Kamis, 18 Oktober 2007

DIGLOSIA AMNESIATIC



foto: doc pribadi
`the esfand`

Pernah gak kamu dengar celetukan seperti ini, ”Yah, cantik-cantik kok logatnya ngapak ya?” untuk mengomentari seorang gadis yang cantik tampilan fisiknya, namun dialek yang digunakan dalam berbicara adalah dialek khas masyarakat Tegal, Kebumen, Cilacap, Banyumas, dan sekitarnya yang sering disebut dialek ”ngapak”. Gadis tersebut biasanya akan dipersepsikan sebagai seorang yang ndeso, sederhana, tidak luas wawasannya, serta segla persepsi minor lain yang biasa dilekatkan pada gadis-gadis desa lainnya.

Bandingkan dengan seorang gadis dengan tampilan fisik yang sama, berbicara hal yang sama, ragam bahasa Indonesia yang sama, namun menggunakan dialek ala Jakarta. Maka, subyek tutur tersebut pastilah akan dipersepsikan sebagai seorang gadis yang modern, gaul, dan dianmis.

Gak adil banget emang kesannya, tetapi hal semacam ini emang masih sering dan biasa terjadi di masyarakat kita. Dalam istilah kebahasaan, peristiwa bahasa seperti ini disebut ”Diglosia” yang artinya sebuah situasi yang menempatkan variasi bahasa tertentu dalam peran yang lebih tinggi dibanding variasi bahasa yang lain.

Pada mulanya, aku yakin kalau sebenarnya bahasa tercipta semata-mata sebagai alat berkomunikasi, agar para manusia bisa saling memahami maksud hati secara riil. Lambat laun bahasa mulai mengenal pakem dan teori, bahkan mulai mengenal kelas dan strata. Verbalitas maksud hati tidak lagi dianggap sempurna ketika inti tersampaikan dengan baik, namun juga harus disertai cita rasa yang tidak kalah tinggi kualifikasinya.

Kejujuran dan kedalaman maksud hati tidak lagi dihargai mentah-mentah saat ia diverbalkan. Ia haruslah bersalut sekian tingkatan cita rasa bahasa sehingga dipandang elok dan rupawan.

Di sekitar kita banyak dijumpai bahasa-bahasa yang mempunyai berlapis tingkatan subyek tutur, ataupun dialek bahasa yang melejit menjadi ordinat dari dialek bahasa yang lain. Komunikasi menjadi hal yang tidak semudah awalnya. Kini ia adalah bagian dari produk ”etika” yang mengenal kelas, seperti halnya produk-produk lain dalam pola interaksi masyarakat kebanyakan. Manusia tidak lagi dihargai secara subtansial, namun juga dari kemasan artifisialnya.

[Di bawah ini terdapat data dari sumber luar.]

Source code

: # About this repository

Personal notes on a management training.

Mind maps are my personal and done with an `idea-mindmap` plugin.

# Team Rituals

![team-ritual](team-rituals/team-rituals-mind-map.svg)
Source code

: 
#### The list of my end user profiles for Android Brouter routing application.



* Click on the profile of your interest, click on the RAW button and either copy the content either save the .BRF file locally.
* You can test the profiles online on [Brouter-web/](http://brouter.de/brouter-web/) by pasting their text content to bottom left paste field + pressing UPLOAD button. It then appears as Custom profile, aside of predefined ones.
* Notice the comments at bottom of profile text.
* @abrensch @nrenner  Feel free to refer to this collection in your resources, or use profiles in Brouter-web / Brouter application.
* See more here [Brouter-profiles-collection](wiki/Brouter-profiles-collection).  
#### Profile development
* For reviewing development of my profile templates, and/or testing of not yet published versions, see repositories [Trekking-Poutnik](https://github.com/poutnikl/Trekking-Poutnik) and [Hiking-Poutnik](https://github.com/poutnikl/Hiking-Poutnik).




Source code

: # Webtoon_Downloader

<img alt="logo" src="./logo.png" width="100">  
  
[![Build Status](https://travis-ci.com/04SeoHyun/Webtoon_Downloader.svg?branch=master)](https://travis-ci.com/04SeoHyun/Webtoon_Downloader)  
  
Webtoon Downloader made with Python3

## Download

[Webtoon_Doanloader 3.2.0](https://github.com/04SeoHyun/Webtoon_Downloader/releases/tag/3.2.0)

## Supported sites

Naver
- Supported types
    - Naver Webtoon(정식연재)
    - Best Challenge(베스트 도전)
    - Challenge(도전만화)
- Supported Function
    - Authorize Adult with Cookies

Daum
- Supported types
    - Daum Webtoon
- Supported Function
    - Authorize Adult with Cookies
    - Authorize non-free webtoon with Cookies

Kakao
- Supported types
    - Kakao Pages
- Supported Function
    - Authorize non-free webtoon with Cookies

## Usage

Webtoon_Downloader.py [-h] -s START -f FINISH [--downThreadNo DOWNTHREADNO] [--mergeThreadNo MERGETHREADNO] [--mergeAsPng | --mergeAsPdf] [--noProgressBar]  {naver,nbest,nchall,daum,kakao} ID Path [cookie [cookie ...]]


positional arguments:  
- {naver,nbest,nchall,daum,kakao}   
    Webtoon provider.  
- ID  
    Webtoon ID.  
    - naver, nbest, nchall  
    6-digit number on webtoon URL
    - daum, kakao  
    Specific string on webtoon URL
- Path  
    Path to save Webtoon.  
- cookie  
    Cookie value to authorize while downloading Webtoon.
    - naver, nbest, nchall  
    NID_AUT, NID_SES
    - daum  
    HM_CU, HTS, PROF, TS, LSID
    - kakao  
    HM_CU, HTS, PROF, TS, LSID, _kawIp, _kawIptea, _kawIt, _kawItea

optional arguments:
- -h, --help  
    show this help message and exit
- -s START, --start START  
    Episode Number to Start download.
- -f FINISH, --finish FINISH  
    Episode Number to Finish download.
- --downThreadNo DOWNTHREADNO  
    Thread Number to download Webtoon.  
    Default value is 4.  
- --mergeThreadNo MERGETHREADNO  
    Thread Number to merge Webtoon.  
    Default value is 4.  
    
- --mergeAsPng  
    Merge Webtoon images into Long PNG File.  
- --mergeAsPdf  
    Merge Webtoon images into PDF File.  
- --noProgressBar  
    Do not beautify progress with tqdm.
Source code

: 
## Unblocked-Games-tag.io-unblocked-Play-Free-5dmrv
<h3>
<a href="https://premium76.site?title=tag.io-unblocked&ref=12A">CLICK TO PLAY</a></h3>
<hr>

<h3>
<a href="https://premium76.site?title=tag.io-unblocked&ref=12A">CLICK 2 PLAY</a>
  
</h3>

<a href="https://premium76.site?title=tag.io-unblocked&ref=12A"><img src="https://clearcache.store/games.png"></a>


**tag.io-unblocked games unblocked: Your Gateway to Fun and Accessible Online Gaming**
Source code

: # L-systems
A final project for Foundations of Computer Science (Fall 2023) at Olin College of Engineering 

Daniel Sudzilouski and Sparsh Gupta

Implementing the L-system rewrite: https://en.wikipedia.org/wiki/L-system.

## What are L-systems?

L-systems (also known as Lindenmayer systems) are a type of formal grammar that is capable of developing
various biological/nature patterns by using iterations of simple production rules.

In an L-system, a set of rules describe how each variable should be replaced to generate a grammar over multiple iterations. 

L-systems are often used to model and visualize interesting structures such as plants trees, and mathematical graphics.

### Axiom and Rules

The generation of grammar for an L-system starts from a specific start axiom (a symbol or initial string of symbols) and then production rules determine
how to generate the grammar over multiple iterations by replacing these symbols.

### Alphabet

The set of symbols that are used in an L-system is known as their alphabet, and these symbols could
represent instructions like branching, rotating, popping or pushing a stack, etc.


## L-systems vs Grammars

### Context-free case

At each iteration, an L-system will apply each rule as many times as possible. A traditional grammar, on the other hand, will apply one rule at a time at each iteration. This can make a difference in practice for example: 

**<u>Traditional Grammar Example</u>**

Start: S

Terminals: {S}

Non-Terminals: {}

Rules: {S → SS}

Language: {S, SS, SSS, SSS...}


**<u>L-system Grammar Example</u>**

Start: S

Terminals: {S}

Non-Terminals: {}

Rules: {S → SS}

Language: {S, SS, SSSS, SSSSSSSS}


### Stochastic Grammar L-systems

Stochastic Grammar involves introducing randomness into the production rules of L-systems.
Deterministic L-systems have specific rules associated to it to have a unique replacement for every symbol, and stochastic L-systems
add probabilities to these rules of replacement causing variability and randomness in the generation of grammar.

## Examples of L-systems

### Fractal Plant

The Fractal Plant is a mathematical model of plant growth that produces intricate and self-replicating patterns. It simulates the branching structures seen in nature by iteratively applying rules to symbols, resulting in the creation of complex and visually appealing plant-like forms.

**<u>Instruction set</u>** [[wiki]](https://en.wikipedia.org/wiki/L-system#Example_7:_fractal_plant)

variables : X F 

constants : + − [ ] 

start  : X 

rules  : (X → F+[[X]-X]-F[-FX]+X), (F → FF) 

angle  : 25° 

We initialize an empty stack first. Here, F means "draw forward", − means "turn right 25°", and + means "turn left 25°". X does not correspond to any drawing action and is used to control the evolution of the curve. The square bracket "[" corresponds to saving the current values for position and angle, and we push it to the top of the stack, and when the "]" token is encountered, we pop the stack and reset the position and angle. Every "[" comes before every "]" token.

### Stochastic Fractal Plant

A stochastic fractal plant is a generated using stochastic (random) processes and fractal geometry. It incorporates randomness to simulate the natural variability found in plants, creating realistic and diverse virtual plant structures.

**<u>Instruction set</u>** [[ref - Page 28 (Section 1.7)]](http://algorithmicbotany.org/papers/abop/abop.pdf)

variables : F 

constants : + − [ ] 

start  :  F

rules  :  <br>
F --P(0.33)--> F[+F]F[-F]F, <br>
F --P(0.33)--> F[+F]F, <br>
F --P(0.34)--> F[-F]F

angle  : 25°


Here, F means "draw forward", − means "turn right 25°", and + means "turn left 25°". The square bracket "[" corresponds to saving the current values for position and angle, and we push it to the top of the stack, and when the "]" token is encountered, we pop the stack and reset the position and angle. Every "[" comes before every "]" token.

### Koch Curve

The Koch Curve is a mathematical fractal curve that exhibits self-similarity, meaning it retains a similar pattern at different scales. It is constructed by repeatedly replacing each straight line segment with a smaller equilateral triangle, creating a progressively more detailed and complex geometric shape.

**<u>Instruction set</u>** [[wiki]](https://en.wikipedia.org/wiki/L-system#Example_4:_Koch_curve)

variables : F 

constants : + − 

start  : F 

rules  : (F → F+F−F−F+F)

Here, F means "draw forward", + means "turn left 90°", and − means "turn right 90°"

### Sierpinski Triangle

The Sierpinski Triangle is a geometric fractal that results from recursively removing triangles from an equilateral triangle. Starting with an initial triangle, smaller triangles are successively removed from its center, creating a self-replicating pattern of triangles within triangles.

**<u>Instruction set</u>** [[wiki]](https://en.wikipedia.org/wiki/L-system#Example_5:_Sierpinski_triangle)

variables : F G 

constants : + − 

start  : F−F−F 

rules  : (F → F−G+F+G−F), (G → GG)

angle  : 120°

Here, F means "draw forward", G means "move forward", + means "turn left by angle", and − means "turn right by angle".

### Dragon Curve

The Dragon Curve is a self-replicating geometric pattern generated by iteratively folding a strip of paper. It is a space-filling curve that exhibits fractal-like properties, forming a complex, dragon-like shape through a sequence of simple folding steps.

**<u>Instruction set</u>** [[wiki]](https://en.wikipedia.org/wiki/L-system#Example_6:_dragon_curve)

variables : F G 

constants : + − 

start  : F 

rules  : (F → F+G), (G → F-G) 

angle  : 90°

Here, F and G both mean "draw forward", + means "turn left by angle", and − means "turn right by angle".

Ciganjur, 18#10#07 ditemani J-Rock dan Internasionale

1 komentar:

penakayu mengatakan...

judule itu loch :-)

kalo orang banyumas nggaya ke jakarta bilangnya gini.

"lo tahu gak gw mabuk, gw dah minum tiga gendul" ^_^

cantik ngapak. jujur ya, aku ndiri juga masih negerasa gimana gitu. tapi istilahmu di judul itu oke punya. sep tetep nulis.